Where I've most often found this paragon of poultryhood is in France, where it's common to see gorgeous golden chickens turning on a spit in a rotisserie oven. The blistering air moving constantly around the bird ensures even roasting and moist meat inside crisp skin; French tastes ensure cooking, not overcooking à la all-American fast-food chicken. But chicken cooked on a rotating spit, in an oven, or à la brasa, is a fast-food phenomenon in many Latin American countries, too, notably Peru. And the ads for new Beach Chicken Peruvian Rotisserie looked promising, the pictured piece of poultry clearly clothed rather than stripped skinless/fatless/tasteless.

Sorry.

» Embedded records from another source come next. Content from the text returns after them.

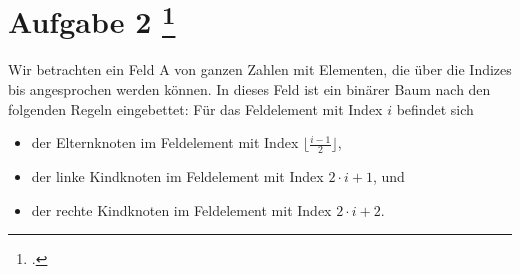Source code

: \documentclass{lehramt-informatik-aufgabe}
\begin{document}

\section{Aufgabe 2
\footcite{examen:66115:2020:09}}

Wir betrachten ein Feld A von ganzen Zahlen mit  Elementen, die über
die Indizes  bis  angesprochen werden können. In dieses Feld
ist ein binärer Baum nach den folgenden Regeln eingebettet: Für das
Feldelement mit Index $i$ befindet sich

\begin{itemize}
\item der Elternknoten im Feldelement mit Index $\lfloor\frac{i-1}{2}\rfloor$,

\item der linke Kindknoten im Feldelement mit Index $2 \cdot i + 1$, und

\item der rechte Kindknoten im Feldelement mit Index $2 \cdot i + 2$.
\end{itemize}
\end{document}
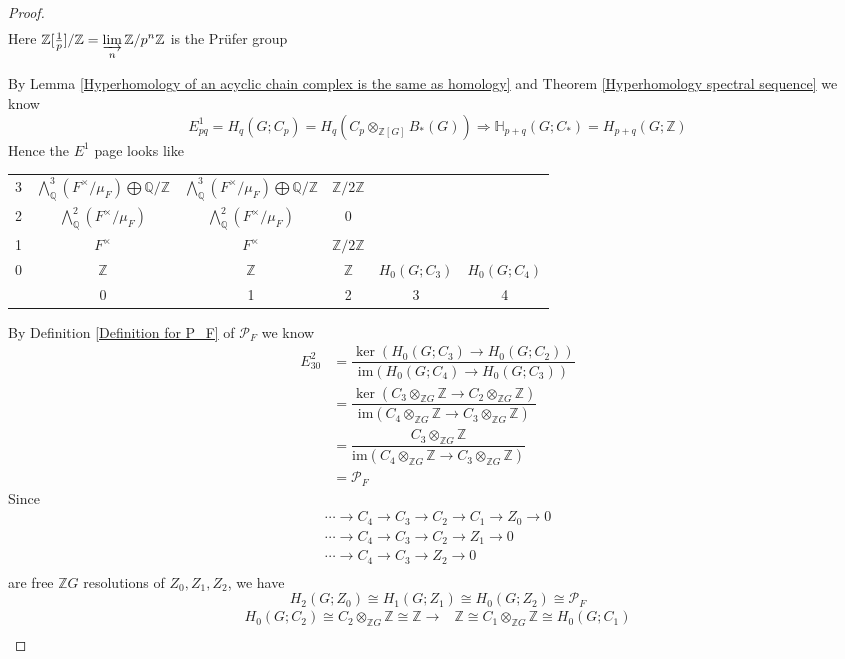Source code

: \documentclass[../main.tex]{subfiles}
\begin{document}
\begin{proof}
\begin{align*}
\end{align*}
Here $\mathbb Z[\frac{1}{p}]/\mathbb Z=\displaystyle\varinjlim_n\mathbb Z/p^n\mathbb Z$ is the Pr\"ufer group \par
By Lemma \ref{Hyperhomology of an acyclic chain complex is the same as homology} and Theorem \ref{Hyperhomology spectral sequence} we know
\[E^1_{pq}=H_q(G;C_p)=H_q(C_p\otimes_{\mathbb Z[G]}B_*(G))\Rightarrow \mathbb H_{p+q}(G;C_*)=H_{p+q}(G;\mathbb Z)\]
Hence the $E^1$ page looks like
\begin{center}
\begin{tabular}{c|ccccc}
3&$\bigwedge^3_{\mathbb Q}(F^\times/\mu_{F})\bigoplus \mathbb Q/\mathbb Z$&$\bigwedge^3_{\mathbb Q}(F^\times/\mu_{F})\bigoplus \mathbb Q/\mathbb Z$&$\mathbb Z/2\mathbb Z$&& \\
2&$\bigwedge^2_{\mathbb Q}(F^\times/\mu_{F})$&$\bigwedge^2_{\mathbb Q}(F^\times/\mu_{F})$&$0$&& \\
1&$F^\times$&$F^\times$&$\mathbb Z/2\mathbb Z$&& \\
0&$\mathbb Z$&$\mathbb Z$&$\mathbb Z$&$H_0(G;C_3)$&$H_0(G;C_4)$ \\
\hline
&0&1&2&3&4
\end{tabular}
\end{center}
By Definition \ref{Definition for P_F} of $\mathcal P_F$ we know
\begin{align*}
E^2_{30}&=\dfrac{\ker(H_0(G;C_3)\to H_0(G;C_2))}{\mathrm{im}(H_0(G;C_4)\to H_0(G;C_3))} \\
&=\dfrac{\ker(C_3\otimes_{\mathbb ZG}\mathbb Z\to C_2\otimes_{\mathbb ZG}\mathbb Z)}{\mathrm{im}(C_4\otimes_{\mathbb ZG}\mathbb Z\to C_3\otimes_{\mathbb ZG}\mathbb Z)} \\
&=\dfrac{C_3\otimes_{\mathbb ZG}\mathbb Z}{\mathrm{im}(C_4\otimes_{\mathbb ZG}\mathbb Z\to C_3\otimes_{\mathbb ZG}\mathbb Z)} \\
&=\mathcal P_F
\end{align*}
Since
\begin{align*}
\cdots\to C_4\to C_3\to C_2\to C_1\to Z_0\to0 \\
\cdots\to C_4\to C_3\to C_2\to Z_1\to0 \\
\cdots\to C_4\to C_3\to Z_2\to0 \\
\end{align*}
are free $\mathbb ZG$ resolutions of $Z_0,Z_1,Z_2$, we have
\[H_2(G;Z_0)\cong H_1(G;Z_1)\cong H_0(G;Z_2)\cong\mathcal P_F\]
\begin{align*}
H_0(G;C_2)\cong C_2\otimes_{\mathbb ZG}\mathbb Z\cong\mathbb Z\to&\mathbb Z\cong C_1\otimes_{\mathbb ZG}\mathbb Z\cong H_0(G;C_1) \\

\end{align*}
\end{proof}
\end{document}
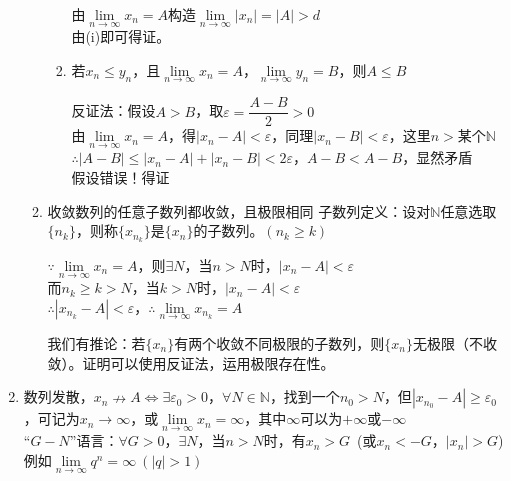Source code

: \documentclass[11pt,fleqn]{book} %
\begin{document}
\begin{enumerate}
\begin{enumerate}[label=(\arabic*)]
\begin{enumerate}[label=(\roman*)]
                  \begin{prove}
                   由$\lim\limits_{n\rightarrow \infty} x_n=A$构造$\lim\limits_{n\rightarrow \infty} |x_n|=|A|>d$\\
                   由(i)即可得证。
                \end{prove}
               \item 若$x_n \leqslant y_n$，且$\lim\limits_{n\rightarrow \infty} x_n=A$，$\lim\limits_{n\rightarrow \infty} y_n=B$，则$A\leqslant B$
                   \begin{prove}
                   反证法：假设$A>B$，取$\varepsilon = \dfrac{A-B}{2}>0$\\
                   由$\lim\limits_{n\rightarrow \infty} x_n=A$，得$|x_n-A|<\varepsilon$，同理$|x_n-B|<\varepsilon$，这里$n>$某个$\mathds{N}$\\
                    $\therefore |A-B|\leqslant |x_n-A|+|x_n-B|<2\varepsilon$，$A-B<A-B$，显然矛盾\\假设错误！得证
                \end{prove}
             \end{enumerate}
\item 收敛数列的任意子数列都收敛，且极限相同
子数列定义：设对$\mathds{N}$任意选取$\{n_k\}$，则称$\{x_{n_k}\}$是$\{x_n\}$的子数列。$(n_k\geqslant k)$
    \begin{prove}
    $\because \lim\limits_{n\rightarrow \infty} x_n=A$，则$\exists N$，当$n>N$时，$|x_n-A|<\varepsilon$\\
    而$n_k\geqslant k>N$，当$k>N$时，$|x_n-A|<\varepsilon$\\
    $\therefore |x_{n_k}-A|<\varepsilon$，$\therefore \lim\limits_{n\rightarrow \infty} x_{n_k}=A$
    \end{prove}
我们有推论：若$\{x_n\}$有两个收敛不同极限的子数列，则$\{x_n\}$无极限（不收敛）。证明可以使用反证法，运用极限存在性。
\end{enumerate}
\item 数列发散，$x_n \nrightarrow A\Leftrightarrow \exists \varepsilon_0>0$，$\forall N \in \mathds{N}$，找到一个$n_0>N$，但$|x_{n_0}-A|\geqslant \varepsilon_0$，可记为$x_n\rightarrow \infty$，或$\lim\limits_{n\rightarrow \infty} x_n=\infty$，其中$\infty$可以为$+\infty$或$-\infty$\\
    “$G-N$”语言：$\forall G>0$，$\exists N$，当$n>N$时，有$x_n>G$\ (或$x_n<-G$，$|x_n|>G$)\\
    例如$\lim\limits_{n\rightarrow \infty} q^n=\infty\ (|q|>1)$

\end{enumerate}
\end{document}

Although no rotisserie is evident, birds are indeed, according to a server, rotisserie-cooked, but the half-chicken I was served was the driest I've encountered in, perhaps, my entire life. I realize that Latin tastes tend toward longer-cooked chicken than French or U.S. tastes, but my meat wasn't merely falling-off-the-bone tender, rather than firm. It was nearly jerky. Just a tad longer on the fire and I could've worn my Beach chicken as beach sandals. And even the thighs were leatherlike; what I assume was skin more closely resembled a sheet of polyurethane, and the fat underneath had melted into grease. On a second visit, my chicken was better but unimpressive.

Chicken plates come with rice or salad, the latter an unappealing pile of iceberg lettuce (though romaine is pictured in front window photos) in watery vinegar dressing, topped with a few slices of cucumber, onion, and unripe tomato. Surprisingly, though, the disappointing chicken's two accompanying sauces -- a smoothly hot yellow aji amarillo purée, and a super-fresh Inca sauce (minced tomato, peppers, onion, and cilantro in lime juice) -- were terrific.

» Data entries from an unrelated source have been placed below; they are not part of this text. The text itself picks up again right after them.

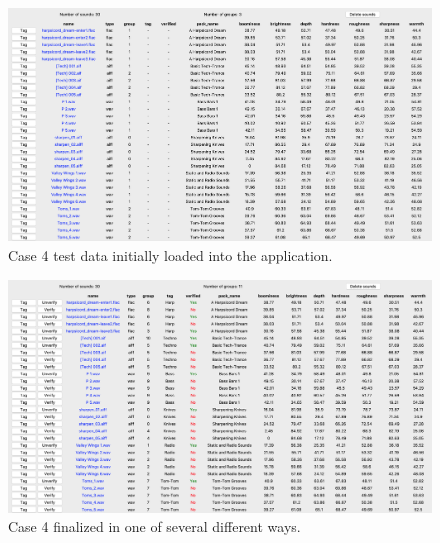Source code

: \begin{figure}[ht]
    \includegraphics[width=\textwidth]{figures/case_4/initial}
    \caption{Case 4 test data initially loaded into the application.}\label{fig:case_4/initial}
\end{figure}

\begin{figure}[ht]
    \includegraphics[width=\textwidth]{figures/case_4/finalized}
    \caption{Case 4 finalized in one of several different ways.}\label{fig:case_4/finalized}
\end{figure}

\egroup{}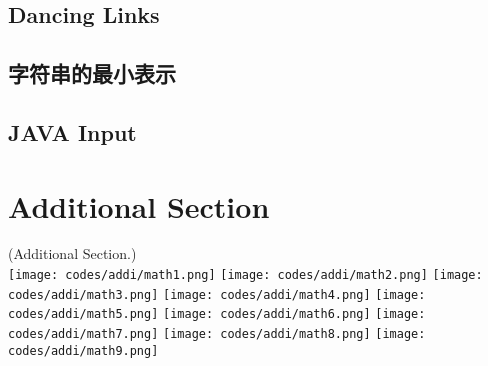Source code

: \documentclass[a4papar,landscape]{article}
\begin{document}
\begin{multicols}{2}
	\subsection{Dancing Links}
		
	\subsection{字符串的最小表示}
		

	\lstset{language=Java}
	\subsection{JAVA Input}
		
	\lstset{language=C++}
	
\section{Additional Section}
	(Additional Section.)\\
	\texttt{[image: codes/addi/math1.png]}
	\texttt{[image: codes/addi/math2.png]}
	\texttt{[image: codes/addi/math3.png]}
	\texttt{[image: codes/addi/math4.png]}
	\texttt{[image: codes/addi/math5.png]}
	\texttt{[image: codes/addi/math6.png]}
	\texttt{[image: codes/addi/math7.png]}
	\texttt{[image: codes/addi/math8.png]}
	\texttt{[image: codes/addi/math9.png]}


\end{multicols}
\end{document}
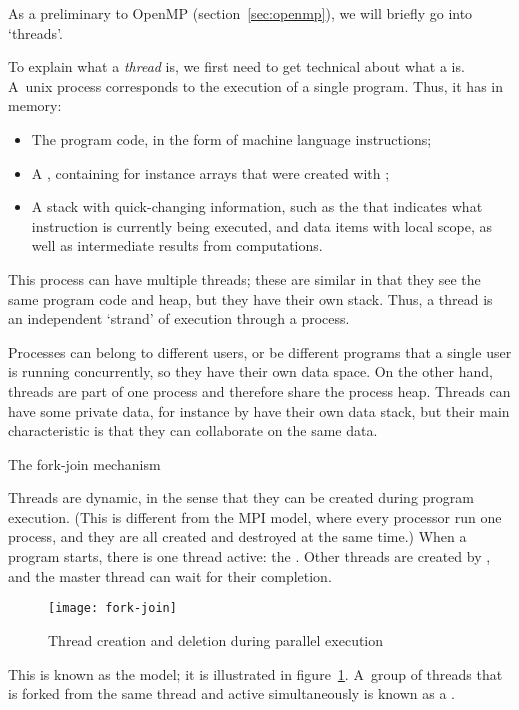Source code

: 
As a preliminary to OpenMP (section~\ref{sec:openmp}), we will briefly
go into `threads'.

To explain what a \emph{thread} is, we first need to get
technical about what a  is.
A~unix process corresponds to the execution of a single program.
Thus, it has in memory:
\begin{itemize}
\item The program code, in the form of machine language instructions;
\item A , containing for instance arrays that were
  created with ;
\item A stack with quick-changing information, such as the
   that indicates what instruction is
  currently being executed, and data items with local scope, as well
  as intermediate results from computations.
\end{itemize}
This process can have multiple threads; these are similar
in that they see the same program code and heap, 
but they have their own stack. Thus, a thread is an independent
`strand' of execution through a process.

Processes can belong to different users, or be different
programs that a single user is running concurrently, so they
have their own data space.
On the other hand, threads are part of one process and
therefore share the process heap.
Threads can have some
private data, for instance by have their own data stack, but
their main characteristic is that they can collaborate on the same
data. 

 {The fork-join mechanism}

Threads are dynamic, in the sense that they can be created during program 
execution. (This is different from the MPI model, where every processor
run one process, and they are all created and destroyed at the same time.)
When a program starts, there is one thread active: the .
Other threads are created by , and
the master thread can wait for their completion.
\begin{figure}[ht]
\texttt{[image: fork-join]}
\caption{Thread creation and deletion during parallel execution}
\label{fig:forkjoin}
\end{figure}
This is known as the  model; it is illustrated
in figure~\ref{fig:forkjoin}. A~group of threads that is 
forked from the same thread and active simultaneously is known
as a .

So were many other items I tried; the menu, fortunately, features much aside from roast chicken -- like Ceviche Mixto. In a fast-food chicken joint, raw seafood might seem an invitation to food poisoning. But as a food critic, that's an invitation I always accept, and at Beach Chicken I got lucky. The mix of diced fish and shellfish was impeccably fresh, the mild marinade's vinegar just enough to pickle the seafood without puckering the mouth. For $9.99, though, the appetizer-sized portion was pricey. So was a side of Peruvian corn in Huancaina sauce, which turned out to be not big kernels of Peruvian choclo but regular American sweet corn; the chili-spiked cream sauce, here more creamy than cheesy, was pleasant, but the corn was overcooked and, at $4.95 for a single ear, way overpriced. A $2.50 tag for two tiny bundles of pork-studded steamed cornmeal may also seem stiff, but Beach's tamal en hojas was worth it, the pork succulently rich, the fine-ground filling nicely spiced and not soggy as tamals tend to be.

And aguadito de pollo was a bargain at $3.50. The big bowl of cilantro-spiked broth was somewhat starch-heavy, containing a ton of rice (and veggies were potatoes and peas), but also containing an entire quarter-chicken -- that was, though only humble boiled chicken, tender, juicy, and, I hope, available to give lessons to its more prestigious yet petrified rotisserie-model sisters.